Espy-Wilson grew up in Atlanta, earned her undergraduate degree at Stanford, and interned at Bell Labs in New Jersey in the summers. After MIT, she taught at Boston University and then, in 2001, made the move to UMD College Park, where she has earned numerous honors. UMD’s Venture Accelerator program urged her into entrepreneurship in 2009. “I was not thinking about starting a company,” she says, “but it’s been such an amazing journey.”

OmniSpeech targets emerging markets that rely on inexpensive phones with poor sound filtering. “We use the unique characteristics of speech to extract it from the noisy signal, even if the noise is dynamic—like music, or people talking in the background,” Espy-Wilson explains. But cell phones are just the first step. “I’m really excited about the potential to improve all kinds of communication devices, including wearables, push-to-talk radios, and hearing aids,” she says.

MIT’s Speech Communication Group shaped Espy-Wilson’s approach. “It was such a unique group—engineers, linguists, phoneticians, and psycholinguists. We even had a dentist who conducted research into speech motor control,” she says. “I attribute the speech enhancement algorithm we developed at OmniSpeech to that holistic background.”

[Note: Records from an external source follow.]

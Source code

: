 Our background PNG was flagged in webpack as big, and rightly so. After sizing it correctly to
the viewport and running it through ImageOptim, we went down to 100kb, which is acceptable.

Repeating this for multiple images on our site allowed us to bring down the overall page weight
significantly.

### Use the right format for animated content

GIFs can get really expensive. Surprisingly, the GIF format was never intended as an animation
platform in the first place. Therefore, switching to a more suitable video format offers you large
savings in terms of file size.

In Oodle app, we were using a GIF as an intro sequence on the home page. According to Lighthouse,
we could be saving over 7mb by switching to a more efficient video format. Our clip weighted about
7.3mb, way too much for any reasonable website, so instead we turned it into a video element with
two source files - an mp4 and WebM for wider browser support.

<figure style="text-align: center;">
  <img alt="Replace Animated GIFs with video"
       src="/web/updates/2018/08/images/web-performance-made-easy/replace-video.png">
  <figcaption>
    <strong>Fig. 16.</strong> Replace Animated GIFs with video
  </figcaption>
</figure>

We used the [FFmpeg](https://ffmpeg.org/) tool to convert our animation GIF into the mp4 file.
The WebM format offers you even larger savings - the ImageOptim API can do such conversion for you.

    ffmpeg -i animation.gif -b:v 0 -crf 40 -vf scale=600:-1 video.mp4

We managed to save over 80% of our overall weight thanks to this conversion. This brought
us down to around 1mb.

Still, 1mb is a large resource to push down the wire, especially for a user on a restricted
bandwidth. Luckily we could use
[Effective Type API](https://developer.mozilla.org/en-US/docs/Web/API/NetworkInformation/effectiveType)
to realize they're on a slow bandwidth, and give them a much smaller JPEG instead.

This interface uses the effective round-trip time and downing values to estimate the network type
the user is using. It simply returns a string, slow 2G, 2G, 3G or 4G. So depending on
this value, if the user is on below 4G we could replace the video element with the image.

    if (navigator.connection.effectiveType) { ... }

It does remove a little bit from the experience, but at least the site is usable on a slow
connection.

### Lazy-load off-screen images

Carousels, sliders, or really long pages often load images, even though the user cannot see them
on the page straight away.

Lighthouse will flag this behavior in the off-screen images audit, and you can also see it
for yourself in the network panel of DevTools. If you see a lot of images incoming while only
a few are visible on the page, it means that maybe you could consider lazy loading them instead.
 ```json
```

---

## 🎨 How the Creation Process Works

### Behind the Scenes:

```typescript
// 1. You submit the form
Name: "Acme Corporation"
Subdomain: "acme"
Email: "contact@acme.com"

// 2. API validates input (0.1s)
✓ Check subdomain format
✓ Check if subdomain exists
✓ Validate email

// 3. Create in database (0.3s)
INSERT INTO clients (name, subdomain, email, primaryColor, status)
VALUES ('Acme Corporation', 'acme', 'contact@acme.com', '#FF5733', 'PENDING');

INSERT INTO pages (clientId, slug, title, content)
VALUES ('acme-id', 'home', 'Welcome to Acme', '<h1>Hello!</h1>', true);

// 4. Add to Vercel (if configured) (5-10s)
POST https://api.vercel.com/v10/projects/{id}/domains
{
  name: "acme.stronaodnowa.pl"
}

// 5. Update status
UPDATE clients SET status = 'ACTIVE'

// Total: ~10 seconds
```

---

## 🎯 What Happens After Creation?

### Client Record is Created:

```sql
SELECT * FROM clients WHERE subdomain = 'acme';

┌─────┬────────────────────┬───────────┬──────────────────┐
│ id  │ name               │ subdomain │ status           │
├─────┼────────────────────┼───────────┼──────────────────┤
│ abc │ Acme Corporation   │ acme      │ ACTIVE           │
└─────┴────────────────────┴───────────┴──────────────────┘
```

Espy-Wilson’s husband, John Silvanus Wilson, worked in development at MIT for 16 years, and the two were housemasters at MacGregor House. He is now the president of Morehouse College in Atlanta. “We have a commuting marriage,” Espy-Wilson says. “We both want each other to realize our dreams, so that makes it a lot easier to do this.” They have 26-year-old twin daughters and a 20-year-old son.

A Radcliffe fellowship brought Espy-Wilson back to Cambridge for an academic year in 2008, when she also served as a Residential Scholar at Simmons Hall at MIT. And this past April, she delivered the keynote address at the Black Alumni of MIT graduation celebration: "I talked to them about finding their passion and purpose, trusting that, as the Bible says, 'If God be for us, who can be against us,' so that they will be courageous and take risks—and the need for them to lift as high as they climb."